Will looks at his hand like his gaze is stuck there for a moment before he shakes himself loose from whatever thought he’s having—and Lestrade can probably guess at what it is—and he shakes his head hard. “No. Fuck no, nothing like that.” He shakes his head again. “Goddamn.” Instead, he pats his side gingerly. “Bruised my liver. Didn’t think that were possible.”

“Football looking better to you yet?” Will will watch, but he won’t play. Said it was too much nancing, not enough contact. Lestrade is certain it was more the running for ninety minutes.

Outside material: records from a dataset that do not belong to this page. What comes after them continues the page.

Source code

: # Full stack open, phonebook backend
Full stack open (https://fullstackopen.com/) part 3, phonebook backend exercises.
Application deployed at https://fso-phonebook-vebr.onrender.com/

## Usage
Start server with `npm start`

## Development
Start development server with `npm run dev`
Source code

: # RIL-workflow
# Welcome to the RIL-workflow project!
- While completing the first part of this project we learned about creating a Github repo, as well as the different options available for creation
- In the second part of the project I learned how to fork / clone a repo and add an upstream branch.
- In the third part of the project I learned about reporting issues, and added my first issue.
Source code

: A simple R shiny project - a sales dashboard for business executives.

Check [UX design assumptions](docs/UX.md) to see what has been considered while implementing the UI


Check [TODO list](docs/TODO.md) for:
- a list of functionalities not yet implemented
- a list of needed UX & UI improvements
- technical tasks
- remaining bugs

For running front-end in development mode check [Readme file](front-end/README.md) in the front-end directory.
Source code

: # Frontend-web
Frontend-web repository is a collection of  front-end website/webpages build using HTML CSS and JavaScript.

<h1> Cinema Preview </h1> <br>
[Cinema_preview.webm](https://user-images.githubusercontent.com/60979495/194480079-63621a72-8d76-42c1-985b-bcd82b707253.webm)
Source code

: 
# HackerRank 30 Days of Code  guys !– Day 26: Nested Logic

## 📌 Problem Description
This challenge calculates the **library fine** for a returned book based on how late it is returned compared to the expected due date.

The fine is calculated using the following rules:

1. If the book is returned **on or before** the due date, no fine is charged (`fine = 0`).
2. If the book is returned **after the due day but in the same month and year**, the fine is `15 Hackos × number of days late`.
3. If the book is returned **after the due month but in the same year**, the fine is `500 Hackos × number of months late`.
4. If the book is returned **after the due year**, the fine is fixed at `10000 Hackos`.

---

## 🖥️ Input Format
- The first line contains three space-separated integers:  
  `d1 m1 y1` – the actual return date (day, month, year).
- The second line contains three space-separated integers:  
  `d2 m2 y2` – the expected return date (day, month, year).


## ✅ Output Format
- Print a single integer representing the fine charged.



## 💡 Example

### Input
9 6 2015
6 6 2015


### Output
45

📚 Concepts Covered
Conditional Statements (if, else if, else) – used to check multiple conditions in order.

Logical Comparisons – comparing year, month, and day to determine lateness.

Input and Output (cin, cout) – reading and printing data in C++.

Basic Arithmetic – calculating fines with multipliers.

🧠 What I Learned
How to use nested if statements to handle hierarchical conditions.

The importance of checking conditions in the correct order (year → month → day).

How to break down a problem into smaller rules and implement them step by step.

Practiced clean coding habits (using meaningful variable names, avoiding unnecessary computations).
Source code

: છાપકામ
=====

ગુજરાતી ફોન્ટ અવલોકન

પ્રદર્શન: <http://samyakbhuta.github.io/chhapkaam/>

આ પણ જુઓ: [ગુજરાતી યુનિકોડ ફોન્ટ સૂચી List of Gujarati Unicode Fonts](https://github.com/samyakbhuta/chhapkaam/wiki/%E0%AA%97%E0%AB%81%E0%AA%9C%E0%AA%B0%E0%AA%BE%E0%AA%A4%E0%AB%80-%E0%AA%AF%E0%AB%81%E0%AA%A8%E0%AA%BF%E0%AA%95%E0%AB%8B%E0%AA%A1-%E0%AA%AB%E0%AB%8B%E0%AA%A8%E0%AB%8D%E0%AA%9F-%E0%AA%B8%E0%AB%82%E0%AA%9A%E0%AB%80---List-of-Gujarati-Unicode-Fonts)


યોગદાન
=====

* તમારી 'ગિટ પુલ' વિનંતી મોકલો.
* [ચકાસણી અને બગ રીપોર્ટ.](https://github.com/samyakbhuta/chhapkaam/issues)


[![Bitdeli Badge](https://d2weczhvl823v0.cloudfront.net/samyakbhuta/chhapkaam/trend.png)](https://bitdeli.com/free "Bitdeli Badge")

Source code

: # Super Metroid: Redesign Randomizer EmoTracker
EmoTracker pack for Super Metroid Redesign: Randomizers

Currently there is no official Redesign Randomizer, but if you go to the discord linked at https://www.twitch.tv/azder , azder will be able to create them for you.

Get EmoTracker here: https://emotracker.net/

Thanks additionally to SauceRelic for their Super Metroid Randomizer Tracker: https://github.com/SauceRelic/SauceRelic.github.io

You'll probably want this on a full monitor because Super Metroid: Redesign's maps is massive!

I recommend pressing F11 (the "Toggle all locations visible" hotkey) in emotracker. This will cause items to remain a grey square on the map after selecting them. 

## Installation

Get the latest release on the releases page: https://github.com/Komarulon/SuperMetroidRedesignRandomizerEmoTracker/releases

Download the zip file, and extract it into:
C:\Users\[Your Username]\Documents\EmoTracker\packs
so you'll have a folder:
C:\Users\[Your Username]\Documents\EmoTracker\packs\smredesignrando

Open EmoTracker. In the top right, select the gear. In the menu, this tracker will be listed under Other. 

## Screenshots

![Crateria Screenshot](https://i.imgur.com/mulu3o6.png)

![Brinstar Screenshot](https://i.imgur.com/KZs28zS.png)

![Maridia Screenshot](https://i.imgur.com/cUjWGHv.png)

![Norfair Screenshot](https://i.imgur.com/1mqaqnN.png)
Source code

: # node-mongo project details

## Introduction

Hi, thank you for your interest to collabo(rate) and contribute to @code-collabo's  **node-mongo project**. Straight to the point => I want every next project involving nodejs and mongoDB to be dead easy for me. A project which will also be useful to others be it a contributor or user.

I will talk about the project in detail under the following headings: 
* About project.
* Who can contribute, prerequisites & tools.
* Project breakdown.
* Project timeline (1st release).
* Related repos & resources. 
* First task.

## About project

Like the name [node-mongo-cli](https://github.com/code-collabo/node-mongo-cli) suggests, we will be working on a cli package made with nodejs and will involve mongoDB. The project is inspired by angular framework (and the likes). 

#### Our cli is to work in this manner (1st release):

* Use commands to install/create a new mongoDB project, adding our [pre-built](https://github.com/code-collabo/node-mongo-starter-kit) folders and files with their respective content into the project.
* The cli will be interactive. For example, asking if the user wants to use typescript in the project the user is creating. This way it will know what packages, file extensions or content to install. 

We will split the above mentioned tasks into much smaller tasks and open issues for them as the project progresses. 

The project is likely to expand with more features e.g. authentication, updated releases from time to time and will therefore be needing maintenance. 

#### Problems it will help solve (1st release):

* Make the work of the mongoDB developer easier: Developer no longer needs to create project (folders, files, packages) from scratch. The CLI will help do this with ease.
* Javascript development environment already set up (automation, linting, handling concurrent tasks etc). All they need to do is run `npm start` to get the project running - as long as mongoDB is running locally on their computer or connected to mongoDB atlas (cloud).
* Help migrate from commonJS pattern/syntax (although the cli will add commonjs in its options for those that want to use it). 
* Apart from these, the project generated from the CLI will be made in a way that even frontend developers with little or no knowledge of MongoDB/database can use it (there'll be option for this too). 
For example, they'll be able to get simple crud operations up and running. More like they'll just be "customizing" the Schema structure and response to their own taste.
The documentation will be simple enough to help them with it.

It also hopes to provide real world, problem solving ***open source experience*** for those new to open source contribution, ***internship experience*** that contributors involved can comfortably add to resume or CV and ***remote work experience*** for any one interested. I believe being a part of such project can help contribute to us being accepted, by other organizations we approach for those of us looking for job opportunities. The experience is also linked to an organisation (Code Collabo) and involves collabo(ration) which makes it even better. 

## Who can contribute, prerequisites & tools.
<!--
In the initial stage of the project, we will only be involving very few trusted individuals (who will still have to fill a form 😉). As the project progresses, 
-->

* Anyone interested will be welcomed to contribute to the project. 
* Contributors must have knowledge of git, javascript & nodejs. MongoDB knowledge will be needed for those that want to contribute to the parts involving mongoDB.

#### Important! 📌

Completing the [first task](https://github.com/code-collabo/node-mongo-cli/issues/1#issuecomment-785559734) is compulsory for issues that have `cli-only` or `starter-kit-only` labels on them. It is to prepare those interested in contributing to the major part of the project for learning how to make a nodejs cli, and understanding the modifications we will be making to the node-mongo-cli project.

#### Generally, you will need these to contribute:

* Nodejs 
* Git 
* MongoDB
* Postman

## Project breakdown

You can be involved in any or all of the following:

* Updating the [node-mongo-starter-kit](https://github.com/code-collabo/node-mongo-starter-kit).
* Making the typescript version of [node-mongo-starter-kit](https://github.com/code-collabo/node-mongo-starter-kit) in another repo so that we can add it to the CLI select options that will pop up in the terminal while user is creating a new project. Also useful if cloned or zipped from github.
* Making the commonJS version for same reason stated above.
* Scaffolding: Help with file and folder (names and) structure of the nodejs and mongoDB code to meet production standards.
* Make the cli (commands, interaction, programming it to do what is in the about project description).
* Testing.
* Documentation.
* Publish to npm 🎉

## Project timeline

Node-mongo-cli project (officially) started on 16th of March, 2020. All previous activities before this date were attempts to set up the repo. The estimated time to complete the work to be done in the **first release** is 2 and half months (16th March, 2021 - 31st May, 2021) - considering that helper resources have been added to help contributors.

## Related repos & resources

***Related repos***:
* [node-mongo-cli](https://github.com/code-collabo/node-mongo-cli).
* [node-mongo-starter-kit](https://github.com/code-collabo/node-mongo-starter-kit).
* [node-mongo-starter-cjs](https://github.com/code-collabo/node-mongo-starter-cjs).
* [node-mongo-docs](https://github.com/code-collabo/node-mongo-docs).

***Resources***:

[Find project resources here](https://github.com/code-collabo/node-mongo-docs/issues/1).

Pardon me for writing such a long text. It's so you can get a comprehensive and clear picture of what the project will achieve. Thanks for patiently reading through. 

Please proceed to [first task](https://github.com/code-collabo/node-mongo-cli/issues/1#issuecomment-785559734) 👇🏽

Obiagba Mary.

Will grins. “Weren’t the rugby this time. Work’s the dangerous bit.” Reflexive attempt to catch a box on a wet lorry-ramp, a fall, a catch by an unfortunately placed guide-rail. “But you know all about that.” Will squints at Lestrade’s left eyebrow, which he’d gotten stitched right before they broke up, courtesy of another night with Sherlock. It didn’t even leave a scar. According to Will, though, injuries were worth it for beloved hobbies, not for work.

Will cocks his chin toward Mycroft’s back. “This one know what you get yourself into?” Implied: the hours, the uncertainty, the sour haze of failure from time to time, the way police work brutalizes his body and his psyche, some days. The lunatic consultant.

Lestrade can barely rein in the laugh that threatens. “Yeah,” he says. “Mycroft gets it.”

Will’s still looking at him. “This serious, then?”

Lestrade doesn’t need to pause, but he does. He glances at Mycroft’s profile, his perfect posture, and he knows he’s still trying to hear this conversation and can’t possibly, though he’s also dutifully looking at everything the girls point him toward, and Betsy grins broadly at something he says. “I suppose so.” He could just say _yes_ , but it feels like it would jinx something. And he doesn’t know how to say it to someone like Will.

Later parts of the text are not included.